This bill would rebrand the Export-Import Bank as the United States Export Finance Agency and reauthorize the agency through fiscal year 2029 (its current authorization expires on November 21st). It would also authorize gradual increases in the agency’s lending limit from $145 billion in FY2020 to $175 billion for FY2026-FY2029, and codify policies aimed at helping small businesses. A breakdown of its various provisions can be found below.
The U.S. Export Finance Agency would be required to develop a plan to increase awareness among small businesses of the export tools it makes available to American firms. The plan would be developed with input from the Small Business Administration and regional small business coalitions, and emphasize outreach to businesses owned by women, minorities, veterans, and persons with disabilities. This bill would make $1 million available annually for these outreach activities.
The board of directors of the U.S. Export Finance Agency would prohibited from authorizing financing involving the People’s Liberation Army of the People’s Republic of China, China’s ministry of state security, and persons or entities facing sanctions from federal agencies for arms control or foreign corruption activities.
The bill would also require that the U.S. Export Finance Agency establish an Office of Minority and Women Inclusion, which would develop diversity standards for the agency’s workforce and aim to increase participation by minority-owned and women-owned businesses. The office would also promote outreach activities aimed at supporting exports by socially and economically disadvantaged small business concerns, particularly those owned by women. All of the office’s efforts to promote inclusion would be compiled in an annual report.
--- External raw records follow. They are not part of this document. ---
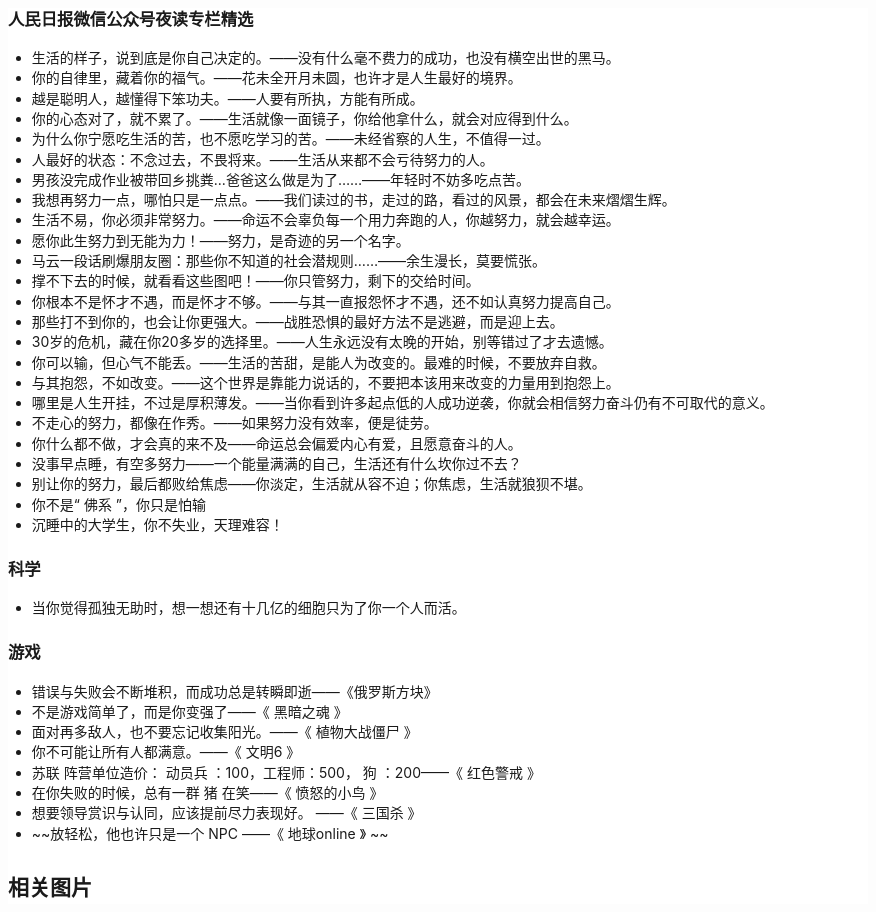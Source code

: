 ###  人民日报微信公众号夜读专栏精选

  * 生活的样子，说到底是你自己决定的。——没有什么毫不费力的成功，也没有横空出世的黑马。 
  * 你的自律里，藏着你的福气。——花未全开月未圆，也许才是人生最好的境界。 
  * 越是聪明人，越懂得下笨功夫。——人要有所执，方能有所成。 
  * 你的心态对了，就不累了。——生活就像一面镜子，你给他拿什么，就会对应得到什么。 
  * 为什么你宁愿吃生活的苦，也不愿吃学习的苦。——未经省察的人生，不值得一过。 
  * 人最好的状态：不念过去，不畏将来。——生活从来都不会亏待努力的人。 
  * 男孩没完成作业被带回乡挑粪...爸爸这么做是为了……——年轻时不妨多吃点苦。 
  * 我想再努力一点，哪怕只是一点点。——我们读过的书，走过的路，看过的风景，都会在未来熠熠生辉。 
  * 生活不易，你必须非常努力。——命运不会辜负每一个用力奔跑的人，你越努力，就会越幸运。 
  * 愿你此生努力到无能为力！——努力，是奇迹的另一个名字。 
  * 马云一段话刷爆朋友圈：那些你不知道的社会潜规则……——余生漫长，莫要慌张。 
  * 撑不下去的时候，就看看这些图吧！——你只管努力，剩下的交给时间。 
  * 你根本不是怀才不遇，而是怀才不够。——与其一直报怨怀才不遇，还不如认真努力提高自己。 
  * 那些打不到你的，也会让你更强大。——战胜恐惧的最好方法不是逃避，而是迎上去。 
  * 30岁的危机，藏在你20多岁的选择里。——人生永远没有太晚的开始，别等错过了才去遗憾。 
  * 你可以输，但心气不能丢。——生活的苦甜，是能人为改变的。最难的时候，不要放弃自救。 
  * 与其抱怨，不如改变。——这个世界是靠能力说话的，不要把本该用来改变的力量用到抱怨上。 
  * 哪里是人生开挂，不过是厚积薄发。——当你看到许多起点低的人成功逆袭，你就会相信努力奋斗仍有不可取代的意义。 
  * 不走心的努力，都像在作秀。——如果努力没有效率，便是徒劳。 
  * 你什么都不做，才会真的来不及——命运总会偏爱内心有爱，且愿意奋斗的人。 
  * 没事早点睡，有空多努力——一个能量满满的自己，生活还有什么坎你过不去？ 
  * 别让你的努力，最后都败给焦虑——你淡定，生活就从容不迫；你焦虑，生活就狼狈不堪。 
  * 你不是“  佛系  ”，你只是怕输 
  * 沉睡中的大学生，你不失业，天理难容！ 

###  科学

  * 当你觉得孤独无助时，想一想还有十几亿的细胞只为了你一个人而活。 

###  游戏

  * 错误与失败会不断堆积，而成功总是转瞬即逝——《俄罗斯方块》 
  * 不是游戏简单了，而是你变强了——《  黑暗之魂  》 
  * 面对再多敌人，也不要忘记收集阳光。——《  植物大战僵尸  》 
  * 你不可能让所有人都满意。——《  文明6  》 
  * 苏联  阵营单位造价：  动员兵  ：100，工程师：500，  狗  ：200——《  红色警戒  》 
  * 在你失败的时候，总有一群  猪  在笑——《  愤怒的小鸟  》 
  * 想要领导赏识与认同，应该提前尽力表现好。 ——《  三国杀  》 
  * ~~放轻松，他也许只是一个 NPC  ——《  地球online  》 ~~

##  相关图片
The U.S. Export Finance Agency would be required to establish an Office of Financing for Renewable Energy, Energy Efficiency and Energy Storage Exports. Reports on environmental and social impacts of proposed activities would be required in applications for financing, including reports on CO2 emissions, and consultations would be required with potentially impacted communities. Environmental and social due diligence procedures and guidelines would be established. Foreign buyers would be encouraged to seek to seek commercially viable technologies to reduce the CO2 footprint of projects. The agency would have a goal of lending least 5% of the financing available each year to renewable energy, energy efficiency, and energy storage technology exports.
An Office of Territorial Exporting would be established to support exports and provide financial resources to businesses located in U.S. territories. At least one staffer would be responsible for liaising with Puerto Rico and the U.S. Virgin Islands, while at least one additional staffer would be similarly responsible for working with Guam, the Commonwealth of the Northern Mariana Islands, and American Samoa.
If the agency lacks a quorum of Senate-confirmed directors for at least 90 consecutive days, a temporary board of directors would be established consisting of the U.S. Trade Representative, the Treasury Secretary, the Commerce Secretary, and any confirmed directors. If all temporary board members are from one political party, the president would be directed to appoint a qualified member of the opposite political party to a Senate-confirmed post so they can serve on the board. A temporary board wouldn’t be able to operate beyond the point at which this bill’s authorization lapses, FY2029. A quorum wouldn’t be required to authorize funding for all projects exceeding $10 million in size.